* [Exercise details]: Filter the entries beneath this task, copying only the lines that hold the word "these".

* [Given records]:

════════

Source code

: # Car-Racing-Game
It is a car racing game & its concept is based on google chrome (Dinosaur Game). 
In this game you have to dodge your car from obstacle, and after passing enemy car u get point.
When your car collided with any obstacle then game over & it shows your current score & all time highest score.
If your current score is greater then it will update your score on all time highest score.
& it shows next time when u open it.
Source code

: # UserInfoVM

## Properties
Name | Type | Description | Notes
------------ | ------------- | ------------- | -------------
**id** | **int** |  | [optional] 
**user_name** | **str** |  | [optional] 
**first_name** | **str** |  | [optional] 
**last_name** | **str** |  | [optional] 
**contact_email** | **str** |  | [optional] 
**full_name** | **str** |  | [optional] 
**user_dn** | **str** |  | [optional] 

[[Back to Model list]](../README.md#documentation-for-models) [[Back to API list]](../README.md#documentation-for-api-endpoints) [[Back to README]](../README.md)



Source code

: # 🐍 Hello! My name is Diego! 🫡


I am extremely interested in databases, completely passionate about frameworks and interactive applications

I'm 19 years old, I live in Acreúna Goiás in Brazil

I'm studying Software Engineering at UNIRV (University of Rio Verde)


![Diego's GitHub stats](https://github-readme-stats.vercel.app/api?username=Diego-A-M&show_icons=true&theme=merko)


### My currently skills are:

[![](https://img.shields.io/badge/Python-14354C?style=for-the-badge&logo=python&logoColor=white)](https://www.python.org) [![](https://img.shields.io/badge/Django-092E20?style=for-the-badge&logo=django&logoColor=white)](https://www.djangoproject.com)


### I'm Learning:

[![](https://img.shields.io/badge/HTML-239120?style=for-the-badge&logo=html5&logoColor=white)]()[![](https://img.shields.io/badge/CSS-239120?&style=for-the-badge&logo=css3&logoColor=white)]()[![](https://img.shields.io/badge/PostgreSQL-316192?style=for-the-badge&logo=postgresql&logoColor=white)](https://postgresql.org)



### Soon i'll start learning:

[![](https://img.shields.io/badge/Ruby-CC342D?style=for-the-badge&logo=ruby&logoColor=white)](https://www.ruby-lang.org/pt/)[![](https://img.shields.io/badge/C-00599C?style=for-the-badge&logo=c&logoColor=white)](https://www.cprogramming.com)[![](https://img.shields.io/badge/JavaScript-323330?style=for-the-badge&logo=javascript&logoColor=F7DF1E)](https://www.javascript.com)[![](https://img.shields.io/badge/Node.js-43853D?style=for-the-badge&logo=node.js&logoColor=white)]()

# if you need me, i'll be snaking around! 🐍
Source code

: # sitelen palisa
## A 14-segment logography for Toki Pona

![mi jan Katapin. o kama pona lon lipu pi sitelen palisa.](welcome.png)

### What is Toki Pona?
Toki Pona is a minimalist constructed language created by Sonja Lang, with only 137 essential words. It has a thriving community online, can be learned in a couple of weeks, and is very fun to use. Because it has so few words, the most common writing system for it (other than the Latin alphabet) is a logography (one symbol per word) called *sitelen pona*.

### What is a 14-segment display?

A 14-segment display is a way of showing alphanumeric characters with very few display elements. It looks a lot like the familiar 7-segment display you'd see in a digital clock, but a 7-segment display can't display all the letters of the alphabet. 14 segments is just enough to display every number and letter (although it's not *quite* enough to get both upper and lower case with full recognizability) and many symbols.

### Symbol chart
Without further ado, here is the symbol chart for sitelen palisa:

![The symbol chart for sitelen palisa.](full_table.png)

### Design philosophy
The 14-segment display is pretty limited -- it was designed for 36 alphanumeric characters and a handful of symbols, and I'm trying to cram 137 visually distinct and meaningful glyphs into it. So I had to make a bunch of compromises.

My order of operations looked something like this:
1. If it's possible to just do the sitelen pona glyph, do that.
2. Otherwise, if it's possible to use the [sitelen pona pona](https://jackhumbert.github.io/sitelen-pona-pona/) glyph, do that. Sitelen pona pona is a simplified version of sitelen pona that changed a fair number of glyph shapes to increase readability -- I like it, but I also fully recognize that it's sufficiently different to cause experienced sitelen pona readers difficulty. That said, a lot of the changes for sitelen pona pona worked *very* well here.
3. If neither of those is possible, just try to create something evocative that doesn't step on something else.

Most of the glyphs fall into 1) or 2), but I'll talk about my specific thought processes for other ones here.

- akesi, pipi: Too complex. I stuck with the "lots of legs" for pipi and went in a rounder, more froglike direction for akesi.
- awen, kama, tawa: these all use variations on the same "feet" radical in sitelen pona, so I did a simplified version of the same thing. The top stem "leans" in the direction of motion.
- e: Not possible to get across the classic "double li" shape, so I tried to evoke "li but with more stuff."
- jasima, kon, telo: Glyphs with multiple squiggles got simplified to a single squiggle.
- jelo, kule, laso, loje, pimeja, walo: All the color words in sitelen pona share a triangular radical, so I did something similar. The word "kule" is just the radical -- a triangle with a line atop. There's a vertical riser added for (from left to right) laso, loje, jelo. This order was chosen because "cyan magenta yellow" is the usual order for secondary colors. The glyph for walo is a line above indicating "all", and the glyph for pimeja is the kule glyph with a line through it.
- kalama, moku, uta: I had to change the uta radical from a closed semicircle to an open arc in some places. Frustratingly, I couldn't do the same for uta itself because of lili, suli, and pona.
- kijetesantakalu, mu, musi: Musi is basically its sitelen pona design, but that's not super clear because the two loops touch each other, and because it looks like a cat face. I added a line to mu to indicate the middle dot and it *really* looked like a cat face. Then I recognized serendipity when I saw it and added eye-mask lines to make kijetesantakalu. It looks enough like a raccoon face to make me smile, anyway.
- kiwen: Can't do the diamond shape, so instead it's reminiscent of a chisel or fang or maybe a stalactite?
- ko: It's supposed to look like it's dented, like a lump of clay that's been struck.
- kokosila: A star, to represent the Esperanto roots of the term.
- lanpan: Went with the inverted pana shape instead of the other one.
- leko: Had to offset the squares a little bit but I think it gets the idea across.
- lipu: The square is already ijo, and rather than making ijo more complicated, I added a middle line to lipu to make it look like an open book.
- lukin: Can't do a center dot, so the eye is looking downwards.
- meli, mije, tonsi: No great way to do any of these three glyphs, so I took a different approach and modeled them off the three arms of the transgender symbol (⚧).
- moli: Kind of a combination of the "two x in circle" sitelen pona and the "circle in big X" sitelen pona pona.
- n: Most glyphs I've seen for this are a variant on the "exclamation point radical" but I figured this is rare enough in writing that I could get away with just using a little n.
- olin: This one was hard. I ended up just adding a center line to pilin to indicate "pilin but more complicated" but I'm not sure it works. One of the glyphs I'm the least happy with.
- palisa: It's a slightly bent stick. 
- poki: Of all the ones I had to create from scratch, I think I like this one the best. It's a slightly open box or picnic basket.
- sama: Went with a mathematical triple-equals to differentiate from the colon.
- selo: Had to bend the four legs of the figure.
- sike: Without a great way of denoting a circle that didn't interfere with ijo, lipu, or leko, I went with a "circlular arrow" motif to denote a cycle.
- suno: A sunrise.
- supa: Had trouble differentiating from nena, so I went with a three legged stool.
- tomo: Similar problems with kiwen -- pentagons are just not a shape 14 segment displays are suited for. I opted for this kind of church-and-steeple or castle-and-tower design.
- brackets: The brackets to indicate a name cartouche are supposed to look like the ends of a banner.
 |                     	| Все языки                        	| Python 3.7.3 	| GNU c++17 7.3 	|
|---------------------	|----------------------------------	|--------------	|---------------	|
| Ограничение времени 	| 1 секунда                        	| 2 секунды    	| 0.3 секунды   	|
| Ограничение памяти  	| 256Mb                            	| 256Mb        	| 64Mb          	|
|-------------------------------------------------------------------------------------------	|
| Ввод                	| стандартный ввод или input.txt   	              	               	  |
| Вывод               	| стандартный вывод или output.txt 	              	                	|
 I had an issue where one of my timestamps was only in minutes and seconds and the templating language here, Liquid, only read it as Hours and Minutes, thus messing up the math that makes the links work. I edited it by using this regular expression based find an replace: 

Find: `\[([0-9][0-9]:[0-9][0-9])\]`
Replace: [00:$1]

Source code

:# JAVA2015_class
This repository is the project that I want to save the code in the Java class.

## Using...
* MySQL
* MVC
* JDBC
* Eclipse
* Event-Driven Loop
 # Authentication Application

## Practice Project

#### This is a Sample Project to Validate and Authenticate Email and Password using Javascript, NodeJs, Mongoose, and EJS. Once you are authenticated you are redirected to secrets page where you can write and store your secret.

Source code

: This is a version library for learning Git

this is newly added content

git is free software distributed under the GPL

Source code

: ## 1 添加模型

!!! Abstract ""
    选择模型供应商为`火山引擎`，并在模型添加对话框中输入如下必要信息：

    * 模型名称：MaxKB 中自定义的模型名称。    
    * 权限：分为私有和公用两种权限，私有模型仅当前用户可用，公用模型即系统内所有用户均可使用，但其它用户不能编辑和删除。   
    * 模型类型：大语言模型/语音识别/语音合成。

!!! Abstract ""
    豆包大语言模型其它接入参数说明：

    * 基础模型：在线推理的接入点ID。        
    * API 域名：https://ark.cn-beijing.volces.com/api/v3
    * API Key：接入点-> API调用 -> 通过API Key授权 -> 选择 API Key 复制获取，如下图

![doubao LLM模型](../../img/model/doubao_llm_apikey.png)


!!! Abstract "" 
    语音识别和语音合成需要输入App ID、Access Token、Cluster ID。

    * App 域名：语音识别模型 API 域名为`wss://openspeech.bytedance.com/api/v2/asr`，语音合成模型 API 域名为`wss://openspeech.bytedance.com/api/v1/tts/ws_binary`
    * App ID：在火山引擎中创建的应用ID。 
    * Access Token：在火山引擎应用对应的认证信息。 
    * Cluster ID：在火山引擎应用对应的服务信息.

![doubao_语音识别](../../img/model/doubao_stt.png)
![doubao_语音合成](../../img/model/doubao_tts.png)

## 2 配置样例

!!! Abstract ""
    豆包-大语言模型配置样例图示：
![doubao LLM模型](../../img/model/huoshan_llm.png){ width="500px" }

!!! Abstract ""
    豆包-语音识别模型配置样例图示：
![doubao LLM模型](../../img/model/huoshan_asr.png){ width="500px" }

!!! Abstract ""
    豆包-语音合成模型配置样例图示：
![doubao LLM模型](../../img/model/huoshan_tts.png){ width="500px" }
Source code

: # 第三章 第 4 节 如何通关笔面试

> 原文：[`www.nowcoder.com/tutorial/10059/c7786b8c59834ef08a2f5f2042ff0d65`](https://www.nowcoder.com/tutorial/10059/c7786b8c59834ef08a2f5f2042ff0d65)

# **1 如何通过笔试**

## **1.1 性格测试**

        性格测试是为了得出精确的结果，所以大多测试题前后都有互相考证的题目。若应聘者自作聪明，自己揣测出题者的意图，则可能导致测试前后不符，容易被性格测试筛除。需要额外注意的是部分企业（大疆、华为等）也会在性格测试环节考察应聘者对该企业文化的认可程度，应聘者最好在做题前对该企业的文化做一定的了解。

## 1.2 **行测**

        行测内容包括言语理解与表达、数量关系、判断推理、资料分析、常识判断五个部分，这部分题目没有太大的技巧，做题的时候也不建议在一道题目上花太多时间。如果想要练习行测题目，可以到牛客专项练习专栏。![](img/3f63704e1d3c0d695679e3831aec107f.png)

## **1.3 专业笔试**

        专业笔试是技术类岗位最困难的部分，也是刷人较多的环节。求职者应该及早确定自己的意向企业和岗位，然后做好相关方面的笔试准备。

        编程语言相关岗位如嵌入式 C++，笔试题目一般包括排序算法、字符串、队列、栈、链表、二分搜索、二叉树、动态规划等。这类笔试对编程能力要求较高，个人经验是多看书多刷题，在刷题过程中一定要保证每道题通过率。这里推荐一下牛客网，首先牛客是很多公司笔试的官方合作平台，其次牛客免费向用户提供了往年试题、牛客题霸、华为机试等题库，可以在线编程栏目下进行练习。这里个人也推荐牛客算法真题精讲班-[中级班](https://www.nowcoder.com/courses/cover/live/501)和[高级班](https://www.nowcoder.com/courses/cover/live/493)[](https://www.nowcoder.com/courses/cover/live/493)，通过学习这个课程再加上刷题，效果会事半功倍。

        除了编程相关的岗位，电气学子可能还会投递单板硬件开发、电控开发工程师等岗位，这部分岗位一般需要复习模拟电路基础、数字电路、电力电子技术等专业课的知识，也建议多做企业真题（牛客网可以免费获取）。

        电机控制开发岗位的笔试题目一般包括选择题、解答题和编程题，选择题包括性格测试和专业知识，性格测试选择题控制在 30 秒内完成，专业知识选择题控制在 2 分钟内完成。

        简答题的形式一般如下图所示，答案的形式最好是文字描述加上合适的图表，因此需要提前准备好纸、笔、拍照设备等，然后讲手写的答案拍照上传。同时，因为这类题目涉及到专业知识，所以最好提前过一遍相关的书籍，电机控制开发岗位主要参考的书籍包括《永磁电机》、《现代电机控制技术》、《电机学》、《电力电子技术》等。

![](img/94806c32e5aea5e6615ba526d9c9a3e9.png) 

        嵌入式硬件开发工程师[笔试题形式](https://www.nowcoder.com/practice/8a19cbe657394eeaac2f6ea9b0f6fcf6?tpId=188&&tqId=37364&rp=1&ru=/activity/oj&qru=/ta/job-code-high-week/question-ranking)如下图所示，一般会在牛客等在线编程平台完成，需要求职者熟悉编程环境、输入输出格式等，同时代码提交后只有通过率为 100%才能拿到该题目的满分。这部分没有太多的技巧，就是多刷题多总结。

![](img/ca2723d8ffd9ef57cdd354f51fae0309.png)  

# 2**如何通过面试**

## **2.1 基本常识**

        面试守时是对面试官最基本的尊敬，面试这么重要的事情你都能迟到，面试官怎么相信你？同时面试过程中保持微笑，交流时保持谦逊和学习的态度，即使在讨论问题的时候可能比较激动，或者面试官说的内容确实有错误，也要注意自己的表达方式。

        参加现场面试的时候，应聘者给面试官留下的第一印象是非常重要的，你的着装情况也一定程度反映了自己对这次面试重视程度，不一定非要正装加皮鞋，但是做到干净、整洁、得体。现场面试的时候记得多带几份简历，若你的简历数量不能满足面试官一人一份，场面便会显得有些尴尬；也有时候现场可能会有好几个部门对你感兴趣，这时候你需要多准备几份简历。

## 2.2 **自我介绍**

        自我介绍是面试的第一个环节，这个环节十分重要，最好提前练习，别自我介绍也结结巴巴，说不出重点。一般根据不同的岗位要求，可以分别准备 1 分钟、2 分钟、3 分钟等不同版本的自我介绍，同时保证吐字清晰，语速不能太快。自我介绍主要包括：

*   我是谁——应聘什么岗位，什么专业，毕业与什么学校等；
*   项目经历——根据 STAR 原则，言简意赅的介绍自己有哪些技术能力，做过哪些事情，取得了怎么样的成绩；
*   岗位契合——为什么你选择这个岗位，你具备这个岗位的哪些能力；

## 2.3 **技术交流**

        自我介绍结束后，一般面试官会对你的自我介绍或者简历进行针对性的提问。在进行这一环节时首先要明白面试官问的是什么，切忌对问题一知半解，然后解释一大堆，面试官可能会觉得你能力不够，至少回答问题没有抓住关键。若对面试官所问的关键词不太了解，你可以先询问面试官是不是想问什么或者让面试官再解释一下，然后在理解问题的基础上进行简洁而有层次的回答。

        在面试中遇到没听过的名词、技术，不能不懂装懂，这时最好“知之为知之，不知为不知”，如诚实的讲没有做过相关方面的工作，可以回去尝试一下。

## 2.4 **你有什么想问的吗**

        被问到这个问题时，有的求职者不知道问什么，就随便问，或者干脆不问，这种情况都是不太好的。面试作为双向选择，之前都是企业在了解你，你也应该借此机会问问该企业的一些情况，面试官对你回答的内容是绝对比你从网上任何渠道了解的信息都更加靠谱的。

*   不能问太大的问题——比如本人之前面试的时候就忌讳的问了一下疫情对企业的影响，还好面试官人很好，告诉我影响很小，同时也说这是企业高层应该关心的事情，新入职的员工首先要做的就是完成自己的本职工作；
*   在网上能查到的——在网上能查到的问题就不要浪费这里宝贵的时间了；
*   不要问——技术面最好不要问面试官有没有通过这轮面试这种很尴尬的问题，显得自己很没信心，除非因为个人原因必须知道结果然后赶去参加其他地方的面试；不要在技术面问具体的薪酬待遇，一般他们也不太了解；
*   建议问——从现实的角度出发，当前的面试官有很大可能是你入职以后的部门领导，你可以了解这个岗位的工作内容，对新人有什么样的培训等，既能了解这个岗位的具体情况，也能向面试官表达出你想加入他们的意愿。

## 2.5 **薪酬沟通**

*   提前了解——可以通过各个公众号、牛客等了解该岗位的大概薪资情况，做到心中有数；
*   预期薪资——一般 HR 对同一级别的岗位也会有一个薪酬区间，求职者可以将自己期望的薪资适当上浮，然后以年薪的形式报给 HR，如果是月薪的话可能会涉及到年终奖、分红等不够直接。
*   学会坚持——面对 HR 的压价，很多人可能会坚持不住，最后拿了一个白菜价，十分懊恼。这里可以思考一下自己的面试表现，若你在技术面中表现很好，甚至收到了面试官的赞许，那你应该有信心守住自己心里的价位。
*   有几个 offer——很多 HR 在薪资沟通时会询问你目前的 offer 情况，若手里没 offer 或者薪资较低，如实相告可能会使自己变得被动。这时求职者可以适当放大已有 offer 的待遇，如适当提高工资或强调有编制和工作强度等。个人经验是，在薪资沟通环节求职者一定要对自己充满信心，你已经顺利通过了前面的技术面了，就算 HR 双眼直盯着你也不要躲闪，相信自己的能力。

════════

* [Task response]:
- awen, kama, tawa: these all use variations on the same "feet" radical in sitelen pona, so I did a simplified version of the same thing. The top stem "leans" in the direction of motion.
- meli, mije, tonsi: No great way to do any of these three glyphs, so I took a different approach and modeled them off the three arms of the transgender symbol (⚧).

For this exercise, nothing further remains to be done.